PROBLEM TO SOLVE >>
The lines to reproduce run from the one containing "## 🚀 Cómo usar el programa" through the final line of the entries; write them out exactly and add nothing.

(Stored data entries)

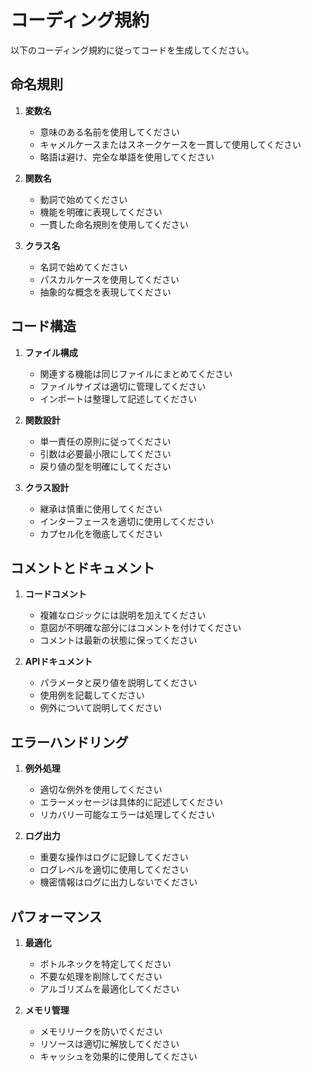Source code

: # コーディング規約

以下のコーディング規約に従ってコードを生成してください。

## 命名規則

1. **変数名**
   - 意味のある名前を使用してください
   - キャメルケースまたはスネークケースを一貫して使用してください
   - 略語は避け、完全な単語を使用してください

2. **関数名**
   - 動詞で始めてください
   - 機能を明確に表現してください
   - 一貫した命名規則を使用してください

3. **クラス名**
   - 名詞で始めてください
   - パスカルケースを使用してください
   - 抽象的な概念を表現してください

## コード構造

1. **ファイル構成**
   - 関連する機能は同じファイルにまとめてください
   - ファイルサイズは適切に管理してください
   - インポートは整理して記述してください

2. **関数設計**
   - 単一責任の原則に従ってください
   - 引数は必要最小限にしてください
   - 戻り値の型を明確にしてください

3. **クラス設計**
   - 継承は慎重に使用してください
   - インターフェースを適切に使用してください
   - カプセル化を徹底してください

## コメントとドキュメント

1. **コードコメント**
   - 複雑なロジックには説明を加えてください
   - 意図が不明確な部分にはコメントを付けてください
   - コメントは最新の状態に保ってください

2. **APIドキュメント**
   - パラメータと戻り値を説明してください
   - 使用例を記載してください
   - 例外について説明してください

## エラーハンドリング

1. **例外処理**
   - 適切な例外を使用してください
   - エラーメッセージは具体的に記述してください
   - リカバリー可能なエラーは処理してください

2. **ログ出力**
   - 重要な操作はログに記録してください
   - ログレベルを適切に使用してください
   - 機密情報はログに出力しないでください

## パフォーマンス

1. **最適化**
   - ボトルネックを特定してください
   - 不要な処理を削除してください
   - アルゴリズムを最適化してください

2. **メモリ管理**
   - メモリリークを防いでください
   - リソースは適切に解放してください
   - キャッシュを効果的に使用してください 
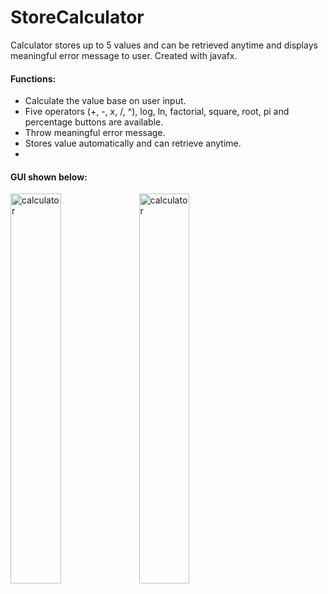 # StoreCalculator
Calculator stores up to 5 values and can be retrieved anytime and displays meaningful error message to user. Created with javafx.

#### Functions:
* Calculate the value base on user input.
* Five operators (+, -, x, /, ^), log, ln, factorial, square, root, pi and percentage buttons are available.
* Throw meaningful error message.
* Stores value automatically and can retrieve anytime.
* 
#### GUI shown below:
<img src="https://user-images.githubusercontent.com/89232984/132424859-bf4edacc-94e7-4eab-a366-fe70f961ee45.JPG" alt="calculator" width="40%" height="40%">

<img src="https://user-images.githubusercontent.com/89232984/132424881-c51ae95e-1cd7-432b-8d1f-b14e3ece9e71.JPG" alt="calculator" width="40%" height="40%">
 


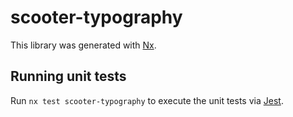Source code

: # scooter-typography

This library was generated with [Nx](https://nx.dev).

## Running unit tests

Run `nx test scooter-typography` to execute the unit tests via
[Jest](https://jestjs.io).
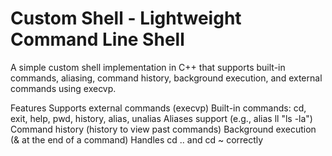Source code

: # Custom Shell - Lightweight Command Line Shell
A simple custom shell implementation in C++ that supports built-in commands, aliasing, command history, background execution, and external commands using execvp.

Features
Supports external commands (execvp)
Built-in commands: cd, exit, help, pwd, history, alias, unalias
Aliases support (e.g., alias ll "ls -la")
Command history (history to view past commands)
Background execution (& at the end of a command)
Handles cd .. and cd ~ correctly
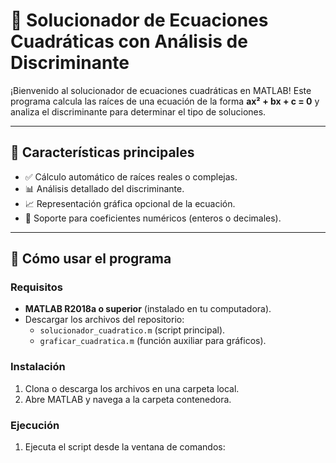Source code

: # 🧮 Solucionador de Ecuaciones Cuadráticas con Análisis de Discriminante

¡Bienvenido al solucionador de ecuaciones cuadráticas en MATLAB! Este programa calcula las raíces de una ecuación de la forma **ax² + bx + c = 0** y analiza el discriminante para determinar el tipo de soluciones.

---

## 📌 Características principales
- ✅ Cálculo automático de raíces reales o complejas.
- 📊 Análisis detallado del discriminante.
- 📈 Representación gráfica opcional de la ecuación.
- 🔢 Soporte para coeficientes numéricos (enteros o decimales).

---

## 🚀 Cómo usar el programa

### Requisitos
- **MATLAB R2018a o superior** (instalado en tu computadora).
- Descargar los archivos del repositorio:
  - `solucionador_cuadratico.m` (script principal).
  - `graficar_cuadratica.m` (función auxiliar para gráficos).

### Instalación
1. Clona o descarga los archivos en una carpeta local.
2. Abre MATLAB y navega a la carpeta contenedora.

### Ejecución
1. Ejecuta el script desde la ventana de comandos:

RESPONSE TO THE EXERCISE >>
## 🚀 Cómo usar el programa

### Requisitos
- **MATLAB R2018a o superior** (instalado en tu computadora).
- Descargar los archivos del repositorio:
  - `solucionador_cuadratico.m` (script principal).
  - `graficar_cuadratica.m` (función auxiliar para gráficos).

### Instalación
1. Clona o descarga los archivos en una carpeta local.
2. Abre MATLAB y navega a la carpeta contenedora.

### Ejecución
1. Ejecuta el script desde la ventana de comandos:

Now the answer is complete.